Gerakan literasi adalah spirit abad 21. Itu pula yang jadi sebab lahirnya Gerakan Literasi Nasional (GLN) sebagai implementasi PP Mendikbud No. 23/ 2015 tentang Penumbuhan Budi Pekerti.
Maka agar menjadi bangsa yang unggul di tengah arus globalisasi dan revolusi industri 4.0, ada 3 (tiga) fokus dan poros pendidikan nasional Indonesia, yaitu: 1) literasi dasar, 2) kompetensi, dan 3) kualitas karakter.

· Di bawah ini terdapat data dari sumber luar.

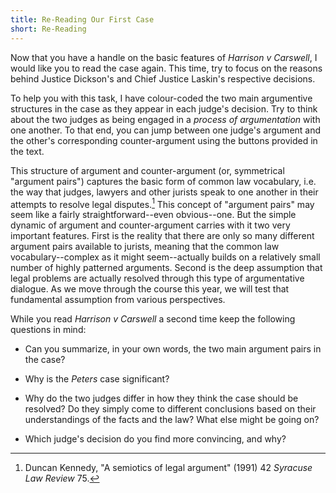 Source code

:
 ```yaml
---
title: Re-Reading Our First Case
short: Re-Reading
---
```


Now that you have a handle on the basic features of *Harrison v Carswell*, I would like you to read the case again. This time, try to focus on the reasons behind Justice Dickson's and Chief Justice Laskin's respective decisions.  

To help you with this task, I have colour-coded the two main argumentive structures in the case as they appear in each judge's decision. Try to think about the two judges as being engaged in a *process of argumentation* with one another. To that end, you can jump between one judge's argument and the other's corresponding counter-argument using the buttons provided in the text.

This structure of argument and counter-argument (or, symmetrical "argument pairs") captures the basic form of common law vocabulary, i.e. the way that judges, lawyers and other jurists speak to one another in their attempts to resolve legal disputes.[^kennedy1991] This concept of "argument pairs" may seem like a fairly straightforward--even obvious--one. But the simple dynamic of argument and counter-argument carries with it two very important features. First is the reality that there are only so many different argument pairs available to jurists, meaning that the common law vocabulary--complex as it might seem--actually builds on a relatively small number of highly patterned arguments. Second is the deep assumption that legal problems are actually resolved through this type of argumentative dialogue. As we move through the course this year, we will test that fundamental assumption from various perspectives. 

While you read *Harrison v Carswell* a second time keep the following questions in mind:

- Can you summarize, in your own words, the two main argument pairs in the case? 

- Why is the *Peters* case significant? 

- Why do the two judges differ in how they think the case should be resolved? Do they simply come to different conclusions based on their understandings of the facts and the law? What else might be going on? 

- Which judge's decision do you find more convincing, and why?

[^kennedy1991]: Duncan Kennedy, "A semiotics of legal argument" (1991) 42 *Syracuse Law Review* 75.

<!--

While fairly mundane on its facts, *Harrison v Carswell* is a compelling case because the issues and arguments seem so clearly to transcend those facts. The judges engage big questions about law, legal reasoning and legal institutions. At this point, you might be wondering which judge — Dickson or Laskin — has marshalled the "better" set of arguments. Of course, Justice Dickson's reasoning wins out, insofar as the majority of judges on the Court agree with him. But this result is not necessarily a good justification for thinking that Justice Dickson's arguments are objectively *better* or more *persuasive* — either to you as a new law student, to seasoned practicing lawyers, or to some future group of judges on the Supreme Court. 



In spite of everything the judges in *Harrison* seem to disagree about, they actually agree about a great many things. Justices Laskin and Dickson share a tremendous amount in common when it comes to the underlying *structure* and *style* of their arguments. Our first task is to describe this underlying structure. Only once you have come to appreciate what the judges share in common can you begin to grapple with the consequences of their different points of view.

--> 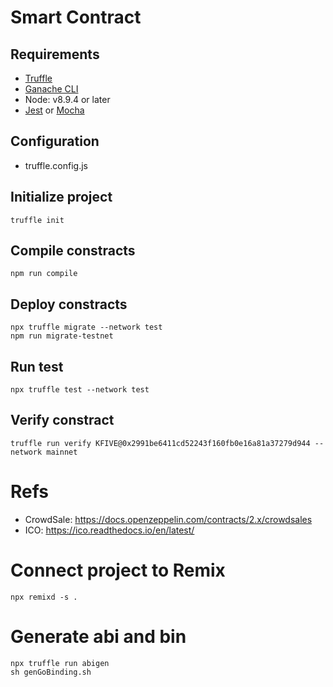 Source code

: # Smart Contract

## Requirements
- [Truffle](https://www.trufflesuite.com/docs/truffle/overview)
- [Ganache CLI](https://github.com/trufflesuite/ganache-cli)
- Node: v8.9.4 or later
- [Jest](https://jestjs.io/) or [Mocha](https://mochajs.org/)

## Configuration
- truffle.config.js

## Initialize project
```
truffle init
```

## Compile constracts
```
npm run compile
```

## Deploy constracts
```
npx truffle migrate --network test
npm run migrate-testnet
```

## Run test
```
npx truffle test --network test
```

## Verify constract
```
truffle run verify KFIVE@0x2991be6411cd52243f160fb0e16a81a37279d944 --network mainnet
```

# Refs
- CrowdSale: https://docs.openzeppelin.com/contracts/2.x/crowdsales
- ICO: https://ico.readthedocs.io/en/latest/

# Connect project to Remix

```
npx remixd -s .
```

# Generate abi and bin

```
npx truffle run abigen
sh genGoBinding.sh
```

Literasi dasar sebagai poros pendidikan mencakup 6 (enam) hal, yaitu; 1) literasi baca-tulis, 2) literasi numerasi, 3) literasi sains, 4) literasi digital, 5) literasi finansial, dan 6) literasi budaya dan kewargaan.
Berbekal literasi dasar itulah diharapkan terbentuk 4 (empat) kompetensi pendidikan yang mencakup 1) kemampuan berpikir kritis, 2) kreativitas, 3) komunikasi, dan 4) kolaborasi.
Ujungnya, puncak kecakapan literasi dasar dan kompetensi akan bermuara pada kualitas karakter pendidikan Indonesia yang 1) religius, 2) nasionalis, 3) mandiri, 4) gotong royong, dan 5) integritas.